═══ Source records

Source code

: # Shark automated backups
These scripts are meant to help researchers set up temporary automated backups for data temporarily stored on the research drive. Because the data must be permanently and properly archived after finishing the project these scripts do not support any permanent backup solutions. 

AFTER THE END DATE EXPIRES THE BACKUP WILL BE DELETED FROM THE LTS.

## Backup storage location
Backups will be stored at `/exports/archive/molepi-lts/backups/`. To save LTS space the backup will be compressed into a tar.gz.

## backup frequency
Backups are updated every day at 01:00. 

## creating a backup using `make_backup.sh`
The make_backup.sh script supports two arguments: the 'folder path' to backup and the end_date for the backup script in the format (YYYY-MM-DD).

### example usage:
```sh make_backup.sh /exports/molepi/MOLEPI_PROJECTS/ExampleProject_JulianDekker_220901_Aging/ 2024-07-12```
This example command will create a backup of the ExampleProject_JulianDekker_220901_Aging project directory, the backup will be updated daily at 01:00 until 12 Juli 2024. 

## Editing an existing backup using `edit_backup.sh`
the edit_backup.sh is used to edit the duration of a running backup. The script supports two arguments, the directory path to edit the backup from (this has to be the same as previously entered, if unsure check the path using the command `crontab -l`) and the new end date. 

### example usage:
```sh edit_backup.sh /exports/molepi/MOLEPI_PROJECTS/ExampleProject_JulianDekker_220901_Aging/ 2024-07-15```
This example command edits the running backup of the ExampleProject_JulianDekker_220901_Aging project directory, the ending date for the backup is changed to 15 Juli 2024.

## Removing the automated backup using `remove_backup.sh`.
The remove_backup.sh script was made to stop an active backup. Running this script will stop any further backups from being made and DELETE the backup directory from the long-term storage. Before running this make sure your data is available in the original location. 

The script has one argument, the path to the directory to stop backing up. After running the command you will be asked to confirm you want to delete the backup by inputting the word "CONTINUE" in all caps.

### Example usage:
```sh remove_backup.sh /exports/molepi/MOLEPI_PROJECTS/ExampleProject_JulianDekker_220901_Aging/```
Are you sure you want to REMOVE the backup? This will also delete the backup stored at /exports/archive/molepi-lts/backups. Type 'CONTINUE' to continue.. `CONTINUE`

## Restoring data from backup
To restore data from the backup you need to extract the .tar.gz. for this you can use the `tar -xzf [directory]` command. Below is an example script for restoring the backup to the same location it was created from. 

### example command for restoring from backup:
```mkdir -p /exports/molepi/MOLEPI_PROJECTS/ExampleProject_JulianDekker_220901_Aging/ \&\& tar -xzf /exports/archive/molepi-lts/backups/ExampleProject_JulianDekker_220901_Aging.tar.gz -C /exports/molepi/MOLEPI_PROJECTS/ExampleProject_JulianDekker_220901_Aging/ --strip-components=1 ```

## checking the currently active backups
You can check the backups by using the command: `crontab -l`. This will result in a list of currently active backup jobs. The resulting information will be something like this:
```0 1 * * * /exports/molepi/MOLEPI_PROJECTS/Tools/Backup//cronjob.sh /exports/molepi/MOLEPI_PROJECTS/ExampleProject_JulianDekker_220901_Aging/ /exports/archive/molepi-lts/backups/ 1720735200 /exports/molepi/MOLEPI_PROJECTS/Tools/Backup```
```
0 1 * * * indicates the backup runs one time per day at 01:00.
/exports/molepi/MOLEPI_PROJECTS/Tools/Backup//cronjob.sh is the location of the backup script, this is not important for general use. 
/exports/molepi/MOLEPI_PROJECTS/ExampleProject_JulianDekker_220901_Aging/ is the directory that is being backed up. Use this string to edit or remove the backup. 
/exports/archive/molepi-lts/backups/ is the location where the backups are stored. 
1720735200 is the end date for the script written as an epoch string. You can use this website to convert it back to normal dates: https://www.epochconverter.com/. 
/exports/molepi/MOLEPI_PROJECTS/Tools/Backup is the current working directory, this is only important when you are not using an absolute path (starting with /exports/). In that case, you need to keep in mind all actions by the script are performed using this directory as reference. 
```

══════

=== Task goal ===
Using the records above, select and copy every line that has the word "string".

=== Your solution ===
/exports/molepi/MOLEPI_PROJECTS/ExampleProject_JulianDekker_220901_Aging/ is the directory that is being backed up. Use this string to edit or remove the backup. 
1720735200 is the end date for the script written as an epoch string. You can use this website to convert it back to normal dates: https://www.epochconverter.com/. 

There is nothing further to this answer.